А я слышал от местных как раз обратное.
Чего только местные не наболтают.
И Дивния просто взяла его за руку, ибо единственный талисман, которым она обладала, был заключен в ней самой – и он передался этому человеку вместе с рукопожатием.
В июне 1944-го пришло время прощаться. Американцы приготовились покинуть эти берега. В последний раз он объявился, насвистывая, в габардиновых брюках и гавайской рубахе – этакий щеголь, право слово. Он отдал ей все свои запасы ходовых товаров – шоколад, сигареты, чулки, – а потом они пили чай под деревом, слушая Армстронга, Джека Тигардена, Сиднея Беше и других, не столь знаменитых джазменов. Она следила за его руками, отбивающими ритм на коленях, за вытянутыми в трубочку губами, когда он изображал кларнет. И в тот самый миг ей привиделись две картины будущего, возникшие по обе стороны от него и как бы соперничавшие между собой. В одном варианте, по правую сторону, он лежал мертвым на песке Омаха-Бич. А на левой картине он корпел над книгами, пытаясь выбиться в люди там, где общество было расколото расовой ненавистью. И когда он собрался уходить, она сказала: Бери левее.
Как это понимать? – озадачился он.
Не могу объяснить, но ты сам поймешь, когда придет время. Тебе надо будет повернуть налево.
Ладно, пока, Дивния! – сказал он, взмахнув рукой.

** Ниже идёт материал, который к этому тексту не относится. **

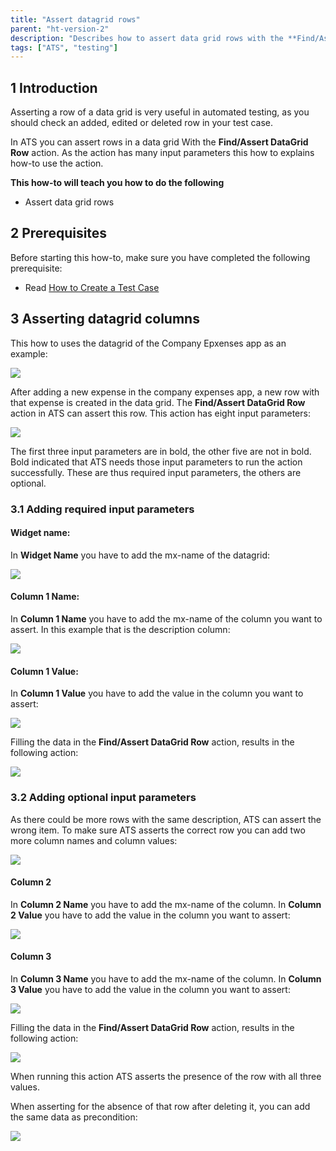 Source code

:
 ```yaml
---
title: "Assert datagrid rows"
parent: "ht-version-2"
description: "Describes how to assert data grid rows with the **Find/Assert DataGrid Row** action."
tags: ["ATS", "testing"]
---
```


## 1 Introduction 

Asserting a row of a data grid is very useful in automated testing, as you should check an added, edited or deleted row in your test case. 

In ATS you can assert rows in a data grid With the **Find/Assert DataGrid Row** action. As the action has many input parameters this how to explains how-to use the action. 

**This how-to will teach you how to do the following**

* Assert data grid rows

## 2 Prerequisites

Before starting this how-to, make sure you have completed the following prerequisite:

* Read [How to Create a Test Case](create-a-test-case-2)

## 3 Asserting datagrid columns

This how to uses the datagrid of the Company Epxenses app as an example:

![](attachments/assert-datagrid-rows-2/datagrid.png)

After adding a new expense in the company expenses app, a new row with that expense is created in the data grid. The **Find/Assert DataGrid Row** action in ATS can assert this row. This action has eight input parameters:

![](attachments/assert-datagrid-rows-2/find-assert-datagrid-row.png)

The first three input parameters are in bold, the other five are not in bold. Bold indicated that ATS needs those input parameters to run the action successfully. These are thus required input parameters, the others are optional.

### 3.1 Adding required input parameters 

#### **Widget name**:

In **Widget Name** you have to add the mx-name of the datagrid:

![](attachments/assert-datagrid-rows-2/widget-name-grid.png)

#### **Column 1 Name**:

In **Column 1 Name** you have to add the mx-name of the column you want to assert. In this example that is the description column:

![](attachments/assert-datagrid-rows-2/column-mx-name.png)

#### **Column 1 Value**:

In **Column 1 Value** you have to add the value in the column you want to assert:

![](attachments/assert-datagrid-rows-2/value-of-column-1.png)

Filling the data in the **Find/Assert DataGrid Row** action, results in the following action:

![](attachments/assert-datagrid-rows-2/datagrid-action-partly-filled.png)

### 3.2 Adding optional input parameters

As there could be more rows with the same description, ATS can assert the wrong item. To make sure ATS asserts the correct row you can add two more column names and column values:

![](attachments/assert-datagrid-rows-2/add-optional-parameters.png)

#### **Column 2**

In **Column 2 Name** you have to add the mx-name of the column. In **Column 2 Value** you have to add the value in the column you want to assert:

![](attachments/assert-datagrid-rows-2/column-value-2.png)

#### **Column 3**

In **Column 3 Name** you have to add the mx-name of the column. In **Column 3 Value** you have to add the value in the column you want to assert:

![](attachments/assert-datagrid-rows-2/column-value-3.png)

Filling the data in the **Find/Assert DataGrid Row** action, results in the following action:

![](attachments/assert-datagrid-rows-2/datagrid-action-filled.png)

When running this action ATS asserts the presence of the row with all three values.

When asserting for the absence of that row after deleting it, you can add the same data as precondition:

![](attachments/assert-datagrid-rows-2/assert-in-precondition.png)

Пока, Генри Манфред Гладстон-второй, сказала она и помахала в ответ. (Да, Генри Манфред Гладстон-второй. Вот как его звали.)
Знакомство было приятным, сказал он.
Ближе к ночи все вокруг пришло в движение. Десантные баржи заполнялись тысячами людей и отваливали от пирсов либо прямо с пляжей; много было шума и суеты, но к утру все стихло. Замолкли дизель-генераторы. Медленно рассеивался выхлопной дым. Американцы уплыли, оставив после себя любовные истории и еще не рожденных детей, а также много воспоминаний о простых радостях жизни; и женщины плакали, потому что женщины всегда плачут в таких случаях.
Прощай, Генри Манфред Гладстон-второй, прошептала она. Знакомство было приятным.